● Input:
>>>

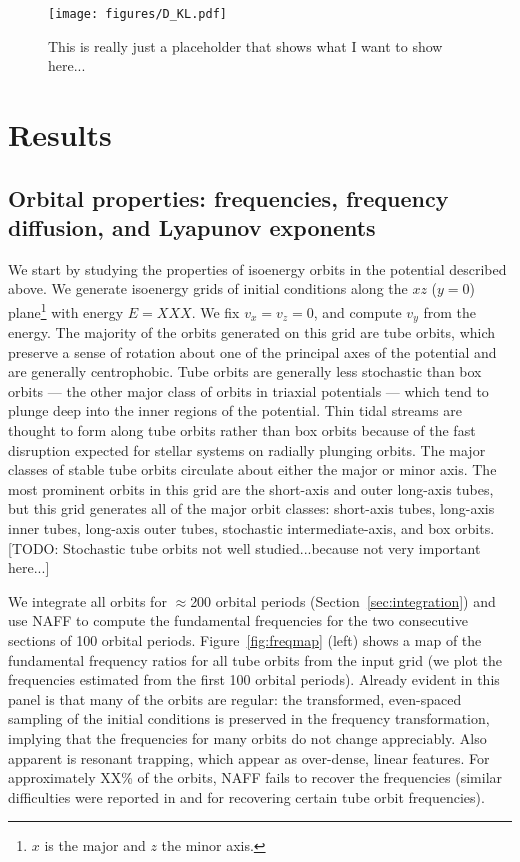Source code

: \documentclass[letterpaper,12pt,preprint]{aastex}
\begin{document}
\begin{figure}[!h]
\begin{center}
\texttt{[image: figures/D\_KL.pdf]}
\caption{This is really just a placeholder that shows what I want to show here...} \label{fig:DKL}
\end{center}
\end{figure}

\section{Results}\label{sec:results}

\subsection{Orbital properties: frequencies, frequency diffusion, and Lyapunov exponents}

We start by studying the properties of isoenergy orbits in the potential described above. We generate isoenergy grids of initial conditions along the $xz$ ($y=0$) plane\footnote{$x$ is the major and $z$ the minor axis.} with energy $E=XXX$. We fix $v_x = v_z = 0$, and compute $v_y$ from the energy. The majority of the orbits generated on this grid are tube orbits, which preserve a sense of rotation about one of the principal axes of the potential and are generally centrophobic. Tube orbits are generally less stochastic than box orbits --- the other major class of orbits in triaxial potentials --- which tend to plunge deep into the inner regions of the potential. Thin tidal streams are thought to form along tube orbits rather than box orbits because of the fast disruption expected for stellar systems on radially plunging orbits. The major classes of stable tube orbits circulate about either the major or minor axis. The most prominent orbits in this grid are the short-axis and outer long-axis tubes, but this grid generates all of the major orbit classes: short-axis tubes, long-axis inner tubes, long-axis outer tubes, stochastic intermediate-axis, and box orbits. [TODO: Stochastic tube orbits not well studied...because not very important here...]

We integrate all orbits for $\approx$200 orbital periods (Section~\ref{sec:integration}) and use NAFF to compute the fundamental frequencies for the two consecutive sections of 100 orbital periods. Figure~\ref{fig:freqmap} (left) shows a map of the fundamental frequency ratios for all tube orbits from the input grid (we plot the frequencies estimated from the first 100 orbital periods). Already evident in this panel is that many of the orbits are regular: the transformed, even-spaced sampling of the initial conditions is preserved in the frequency transformation, implying that the frequencies for many orbits do not change appreciably. Also apparent is resonant trapping, which appear as over-dense, linear features. For approximately XX\% of the orbits, NAFF fails to recover the frequencies (similar difficulties were reported in \cite{valluri98} and \cite{papaphilippou96} for recovering certain tube orbit frequencies).
\end{document}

<<<

● What to do:
Copy all the data exactly as written, but skip any picture.

● Task result:
Source code

: \documentclass[letterpaper,12pt,preprint]{aastex}
\begin{document}
\begin{figure}[!h]
\begin{center}
\texttt{[image: figures/D\_KL.pdf]}
\caption{This is really just a placeholder that shows what I want to show here...} \label{fig:DKL}
\end{center}
\end{figure}

\section{Results}\label{sec:results}

\subsection{Orbital properties: frequencies, frequency diffusion, and Lyapunov exponents}

We start by studying the properties of isoenergy orbits in the potential described above. We generate isoenergy grids of initial conditions along the $xz$ ($y=0$) plane\footnote{$x$ is the major and $z$ the minor axis.} with energy $E=XXX$. We fix $v_x = v_z = 0$, and compute $v_y$ from the energy. The majority of the orbits generated on this grid are tube orbits, which preserve a sense of rotation about one of the principal axes of the potential and are generally centrophobic. Tube orbits are generally less stochastic than box orbits --- the other major class of orbits in triaxial potentials --- which tend to plunge deep into the inner regions of the potential. Thin tidal streams are thought to form along tube orbits rather than box orbits because of the fast disruption expected for stellar systems on radially plunging orbits. The major classes of stable tube orbits circulate about either the major or minor axis. The most prominent orbits in this grid are the short-axis and outer long-axis tubes, but this grid generates all of the major orbit classes: short-axis tubes, long-axis inner tubes, long-axis outer tubes, stochastic intermediate-axis, and box orbits. [TODO: Stochastic tube orbits not well studied...because not very important here...]

We integrate all orbits for $\approx$200 orbital periods (Section~\ref{sec:integration}) and use NAFF to compute the fundamental frequencies for the two consecutive sections of 100 orbital periods. Figure~\ref{fig:freqmap} (left) shows a map of the fundamental frequency ratios for all tube orbits from the input grid (we plot the frequencies estimated from the first 100 orbital periods). Already evident in this panel is that many of the orbits are regular: the transformed, even-spaced sampling of the initial conditions is preserved in the frequency transformation, implying that the frequencies for many orbits do not change appreciably. Also apparent is resonant trapping, which appear as over-dense, linear features. For approximately XX\% of the orbits, NAFF fails to recover the frequencies (similar difficulties were reported in \cite{valluri98} and \cite{papaphilippou96} for recovering certain tube orbit frequencies).
\end{document}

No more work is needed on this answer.